**Work task**
Set down the material exactly as given, please, from its first line through the line that includes "### [GroupDocs.Comparison का उपयोग करके Java".
(Stored data Opens)
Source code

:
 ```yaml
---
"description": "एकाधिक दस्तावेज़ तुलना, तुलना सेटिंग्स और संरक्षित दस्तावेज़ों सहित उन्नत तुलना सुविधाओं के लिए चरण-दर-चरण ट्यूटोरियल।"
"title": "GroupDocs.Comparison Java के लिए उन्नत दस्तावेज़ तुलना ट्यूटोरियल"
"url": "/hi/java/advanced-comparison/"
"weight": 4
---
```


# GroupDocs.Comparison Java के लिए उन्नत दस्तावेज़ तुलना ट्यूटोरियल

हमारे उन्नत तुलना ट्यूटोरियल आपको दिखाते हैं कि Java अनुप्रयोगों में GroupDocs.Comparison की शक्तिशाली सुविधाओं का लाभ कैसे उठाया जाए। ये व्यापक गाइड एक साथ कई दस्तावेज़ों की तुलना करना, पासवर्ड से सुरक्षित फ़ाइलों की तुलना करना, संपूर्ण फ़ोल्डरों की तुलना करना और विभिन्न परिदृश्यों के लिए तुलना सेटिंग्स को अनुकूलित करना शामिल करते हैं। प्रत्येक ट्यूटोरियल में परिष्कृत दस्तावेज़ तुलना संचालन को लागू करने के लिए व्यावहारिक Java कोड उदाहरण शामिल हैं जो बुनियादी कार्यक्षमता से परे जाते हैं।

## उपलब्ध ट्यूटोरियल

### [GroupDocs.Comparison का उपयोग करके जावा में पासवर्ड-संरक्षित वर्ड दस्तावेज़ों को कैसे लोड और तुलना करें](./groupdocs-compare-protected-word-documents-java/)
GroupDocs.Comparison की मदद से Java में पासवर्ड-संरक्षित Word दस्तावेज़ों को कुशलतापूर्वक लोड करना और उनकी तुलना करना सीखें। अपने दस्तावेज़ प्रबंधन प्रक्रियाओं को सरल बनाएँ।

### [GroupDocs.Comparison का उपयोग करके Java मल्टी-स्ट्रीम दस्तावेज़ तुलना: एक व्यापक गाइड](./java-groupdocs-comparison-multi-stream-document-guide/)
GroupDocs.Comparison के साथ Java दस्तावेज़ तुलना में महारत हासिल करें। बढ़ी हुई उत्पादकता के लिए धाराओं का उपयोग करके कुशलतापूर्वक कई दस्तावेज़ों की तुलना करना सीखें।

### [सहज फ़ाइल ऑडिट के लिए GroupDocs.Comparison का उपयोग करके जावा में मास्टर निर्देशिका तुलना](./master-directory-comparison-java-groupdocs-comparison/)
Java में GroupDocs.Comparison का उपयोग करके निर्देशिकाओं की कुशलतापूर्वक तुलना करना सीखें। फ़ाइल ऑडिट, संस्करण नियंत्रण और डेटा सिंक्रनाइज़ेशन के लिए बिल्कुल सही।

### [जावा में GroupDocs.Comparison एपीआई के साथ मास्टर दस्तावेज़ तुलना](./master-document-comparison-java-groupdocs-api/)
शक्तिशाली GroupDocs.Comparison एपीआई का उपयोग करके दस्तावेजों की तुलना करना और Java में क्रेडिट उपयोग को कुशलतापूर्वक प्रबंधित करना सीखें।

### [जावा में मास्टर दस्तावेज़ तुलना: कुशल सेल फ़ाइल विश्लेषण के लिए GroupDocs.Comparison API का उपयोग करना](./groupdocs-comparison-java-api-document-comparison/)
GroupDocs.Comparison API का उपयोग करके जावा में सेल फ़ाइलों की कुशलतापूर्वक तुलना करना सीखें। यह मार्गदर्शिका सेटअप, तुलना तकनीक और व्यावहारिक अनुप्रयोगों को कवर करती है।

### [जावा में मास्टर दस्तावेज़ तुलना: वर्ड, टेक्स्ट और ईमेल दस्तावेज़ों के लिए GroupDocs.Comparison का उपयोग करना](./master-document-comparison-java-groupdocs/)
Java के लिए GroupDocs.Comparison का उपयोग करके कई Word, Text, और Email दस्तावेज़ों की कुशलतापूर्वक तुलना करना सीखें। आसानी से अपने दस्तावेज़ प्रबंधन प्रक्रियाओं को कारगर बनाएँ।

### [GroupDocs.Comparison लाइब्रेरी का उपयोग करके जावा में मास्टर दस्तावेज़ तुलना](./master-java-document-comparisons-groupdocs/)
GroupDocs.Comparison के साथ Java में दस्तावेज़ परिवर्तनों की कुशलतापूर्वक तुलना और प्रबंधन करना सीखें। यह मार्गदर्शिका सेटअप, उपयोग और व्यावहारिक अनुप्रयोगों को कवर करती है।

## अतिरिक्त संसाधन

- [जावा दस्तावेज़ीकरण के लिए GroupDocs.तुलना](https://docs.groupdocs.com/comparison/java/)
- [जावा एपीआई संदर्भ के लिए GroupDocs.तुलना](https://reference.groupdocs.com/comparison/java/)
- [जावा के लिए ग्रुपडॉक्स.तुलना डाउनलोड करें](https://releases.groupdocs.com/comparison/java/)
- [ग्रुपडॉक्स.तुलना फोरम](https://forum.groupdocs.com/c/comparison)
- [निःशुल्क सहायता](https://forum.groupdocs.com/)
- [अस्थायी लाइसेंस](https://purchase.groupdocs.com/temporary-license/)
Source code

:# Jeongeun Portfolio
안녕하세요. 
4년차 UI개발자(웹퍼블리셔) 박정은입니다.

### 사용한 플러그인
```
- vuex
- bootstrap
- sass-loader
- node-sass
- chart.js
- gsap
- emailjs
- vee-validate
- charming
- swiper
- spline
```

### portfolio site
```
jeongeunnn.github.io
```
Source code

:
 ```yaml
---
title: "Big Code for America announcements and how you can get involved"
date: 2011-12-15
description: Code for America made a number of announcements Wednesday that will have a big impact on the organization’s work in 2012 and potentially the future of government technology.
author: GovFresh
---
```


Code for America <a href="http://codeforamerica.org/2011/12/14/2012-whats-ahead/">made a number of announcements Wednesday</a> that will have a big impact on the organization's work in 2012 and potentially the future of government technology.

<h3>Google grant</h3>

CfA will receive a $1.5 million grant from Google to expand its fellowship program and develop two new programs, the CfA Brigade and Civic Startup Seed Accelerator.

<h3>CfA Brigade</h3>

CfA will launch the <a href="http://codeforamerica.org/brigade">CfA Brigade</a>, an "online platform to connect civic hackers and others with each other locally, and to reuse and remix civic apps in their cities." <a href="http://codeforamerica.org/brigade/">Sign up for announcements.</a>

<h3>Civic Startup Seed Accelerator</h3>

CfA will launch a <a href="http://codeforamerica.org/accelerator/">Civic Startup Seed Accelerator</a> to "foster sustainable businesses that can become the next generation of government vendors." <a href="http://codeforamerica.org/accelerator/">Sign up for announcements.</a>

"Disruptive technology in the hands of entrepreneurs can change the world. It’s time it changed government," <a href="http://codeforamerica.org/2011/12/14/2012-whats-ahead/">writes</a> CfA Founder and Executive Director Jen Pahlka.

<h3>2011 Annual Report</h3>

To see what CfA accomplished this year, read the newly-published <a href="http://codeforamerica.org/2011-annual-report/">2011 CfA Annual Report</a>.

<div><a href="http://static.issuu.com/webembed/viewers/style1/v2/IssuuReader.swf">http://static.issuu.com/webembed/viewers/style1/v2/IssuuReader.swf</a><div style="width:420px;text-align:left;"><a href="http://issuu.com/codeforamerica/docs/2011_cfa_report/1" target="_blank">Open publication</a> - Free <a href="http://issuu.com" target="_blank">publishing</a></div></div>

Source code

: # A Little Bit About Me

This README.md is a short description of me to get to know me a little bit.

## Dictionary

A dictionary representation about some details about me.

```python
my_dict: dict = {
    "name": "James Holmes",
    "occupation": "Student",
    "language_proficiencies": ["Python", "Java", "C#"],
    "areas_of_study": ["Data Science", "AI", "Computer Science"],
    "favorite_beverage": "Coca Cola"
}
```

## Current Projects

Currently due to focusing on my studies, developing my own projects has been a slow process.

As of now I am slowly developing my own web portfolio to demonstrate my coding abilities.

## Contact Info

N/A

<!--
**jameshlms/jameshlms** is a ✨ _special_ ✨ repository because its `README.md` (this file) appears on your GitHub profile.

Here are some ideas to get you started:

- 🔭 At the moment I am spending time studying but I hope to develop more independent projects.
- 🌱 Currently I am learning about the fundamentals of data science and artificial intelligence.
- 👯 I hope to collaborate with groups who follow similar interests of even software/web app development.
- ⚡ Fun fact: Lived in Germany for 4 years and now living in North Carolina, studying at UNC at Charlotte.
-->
(Stored data Closes)
**Your solution**
Source code

:
 ```yaml
---
"description": "एकाधिक दस्तावेज़ तुलना, तुलना सेटिंग्स और संरक्षित दस्तावेज़ों सहित उन्नत तुलना सुविधाओं के लिए चरण-दर-चरण ट्यूटोरियल।"
"title": "GroupDocs.Comparison Java के लिए उन्नत दस्तावेज़ तुलना ट्यूटोरियल"
"url": "/hi/java/advanced-comparison/"
"weight": 4
---
```


# GroupDocs.Comparison Java के लिए उन्नत दस्तावेज़ तुलना ट्यूटोरियल

हमारे उन्नत तुलना ट्यूटोरियल आपको दिखाते हैं कि Java अनुप्रयोगों में GroupDocs.Comparison की शक्तिशाली सुविधाओं का लाभ कैसे उठाया जाए। ये व्यापक गाइड एक साथ कई दस्तावेज़ों की तुलना करना, पासवर्ड से सुरक्षित फ़ाइलों की तुलना करना, संपूर्ण फ़ोल्डरों की तुलना करना और विभिन्न परिदृश्यों के लिए तुलना सेटिंग्स को अनुकूलित करना शामिल करते हैं। प्रत्येक ट्यूटोरियल में परिष्कृत दस्तावेज़ तुलना संचालन को लागू करने के लिए व्यावहारिक Java कोड उदाहरण शामिल हैं जो बुनियादी कार्यक्षमता से परे जाते हैं।

## उपलब्ध ट्यूटोरियल

### [GroupDocs.Comparison का उपयोग करके जावा में पासवर्ड-संरक्षित वर्ड दस्तावेज़ों को कैसे लोड और तुलना करें](./groupdocs-compare-protected-word-documents-java/)
GroupDocs.Comparison की मदद से Java में पासवर्ड-संरक्षित Word दस्तावेज़ों को कुशलतापूर्वक लोड करना और उनकी तुलना करना सीखें। अपने दस्तावेज़ प्रबंधन प्रक्रियाओं को सरल बनाएँ।

### [GroupDocs.Comparison का उपयोग करके Java मल्टी-स्ट्रीम दस्तावेज़ तुलना: एक व्यापक गाइड](./java-groupdocs-comparison-multi-stream-document-guide/)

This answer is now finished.